Starring: Ellen DeGeneres, Albert Brookes, Ed O’Neill, Hayden Rolence
Director: Andrew Stanton, Angus MacLane
It’s been thirteen eventful animated years since Pixar sandwiched a movie about a lost little clownfish between Monsters Inc. and downtrodden superhero family The Incredibles. Finding Dory follows Nemo’s dippy forgetful best mate Dory (DeGeneres) as she clumsily goes about her progressively frustrating daily life following her little orange buddy’s oceanic adventures.
As Dory starts to recollect snippets of her childhood, she sets off to find her parents with Nemo and his long-suffering dad Marlin (Brookes) in tow. Constant flashbacks progressively set the story as she is captured by a marine conservation unit and makes friends with agoraphobic octopus Hank (O’Neill) (technically a septopus due to the loss of an arm) who is desperate not to be released back into the wild. Hank agrees to help her find her family on the proviso that she gives him her tag which will allow him to be transferred to another unit rather than face the open water again.
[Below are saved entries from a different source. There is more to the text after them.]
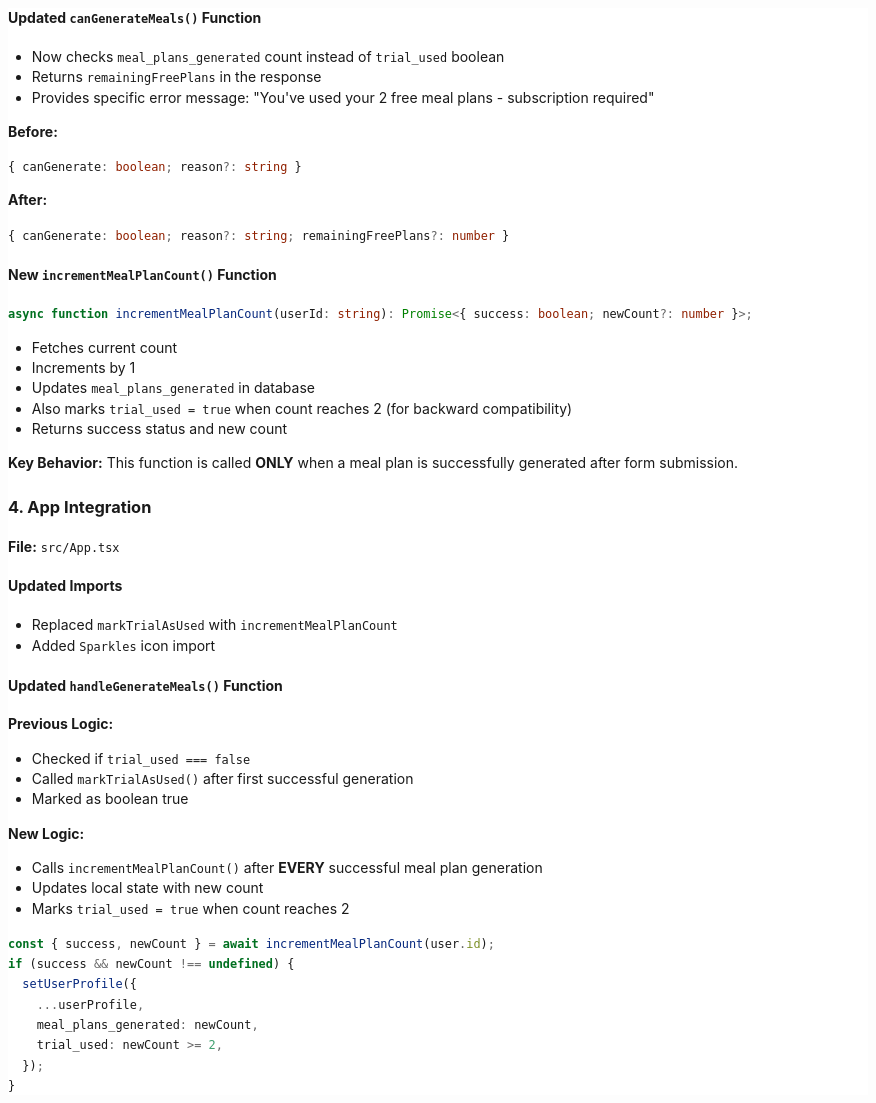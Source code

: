 #### Updated `canGenerateMeals()` Function

- Now checks `meal_plans_generated` count instead of `trial_used` boolean
- Returns `remainingFreePlans` in the response
- Provides specific error message: "You've used your 2 free meal plans - subscription required"

**Before:**

```typescript
{ canGenerate: boolean; reason?: string }
```

**After:**

```typescript
{ canGenerate: boolean; reason?: string; remainingFreePlans?: number }
```

#### New `incrementMealPlanCount()` Function

```typescript
async function incrementMealPlanCount(userId: string): Promise<{ success: boolean; newCount?: number }>;
```

- Fetches current count
- Increments by 1
- Updates `meal_plans_generated` in database
- Also marks `trial_used = true` when count reaches 2 (for backward compatibility)
- Returns success status and new count

**Key Behavior:** This function is called **ONLY** when a meal plan is successfully generated after form submission.

### 4. App Integration

**File:** `src/App.tsx`

#### Updated Imports

- Replaced `markTrialAsUsed` with `incrementMealPlanCount`
- Added `Sparkles` icon import

#### Updated `handleGenerateMeals()` Function

**Previous Logic:**

- Checked if `trial_used === false`
- Called `markTrialAsUsed()` after first successful generation
- Marked as boolean true

**New Logic:**

- Calls `incrementMealPlanCount()` after **EVERY** successful meal plan generation
- Updates local state with new count
- Marks `trial_used = true` when count reaches 2

```typescript
const { success, newCount } = await incrementMealPlanCount(user.id);
if (success && newCount !== undefined) {
  setUserProfile({
    ...userProfile,
    meal_plans_generated: newCount,
    trial_used: newCount >= 2,
  });
}
```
Finding Dory is by-the-book emotional tension; the lost family, the desperation for the need of togetherness, the unlikely friendships. It all works exactly as expected. Young Dory’s eyes couldn’t be any bigger if strangled by a Man-o-war; audible child ‘Aww’s augment every flashback scene.
There’s an unsurprisingly nice outsider edge to Finding Dory (every single Pixar film is basically about an outsider don’t forget). Dory’s forgetfulness is tolerated by her peers but the self-awareness she has for her condition is something that most children (and adults) will relate to at some point in their lives. Yet this disability is never mawkish, Dory’s strong character always forces her to battle against it but at no point does it feel that she is set out to be an inspiration or a martyr. This, of course, is Pixar’s strength; transporting the delicate struggles of powerlessness to the forefront without resorting to fist-pumping sentimentality. It’s easy to take this for granted.
The only complaint about Finding Dory is that it never truly takes off. It’s good, a really nice outing for the kids with solid characters and a quick moving narrative over a sensible running time, but it never plucks the heart-strings as we know Pixar are capable of doing (anyone who can watch the first 10 minutes of Up without being reduced to a blubbering mess has a heart of igneous gabbro). Summer holidays see a mass of animated releases and Finding Dory is probably the best of the bunch so far, yet a niggle exists that it could have been so much better.
Finding Dory never really makes an effort to get out of second gear. It’s a beautiful looking sequel which the kids will love, but you get the impression this was a Pixar-by-numbers affair. It’s impossible to fault but simply doesn’t have the edge of Pixar’s optimum output of an Inside Out or Toy Story 2. What is certainly worth a view is the five minute short before the main film starts. The quality of the animation in Piper is quite frankly mind-blowing and sets a tantalising benchmark for their future releases.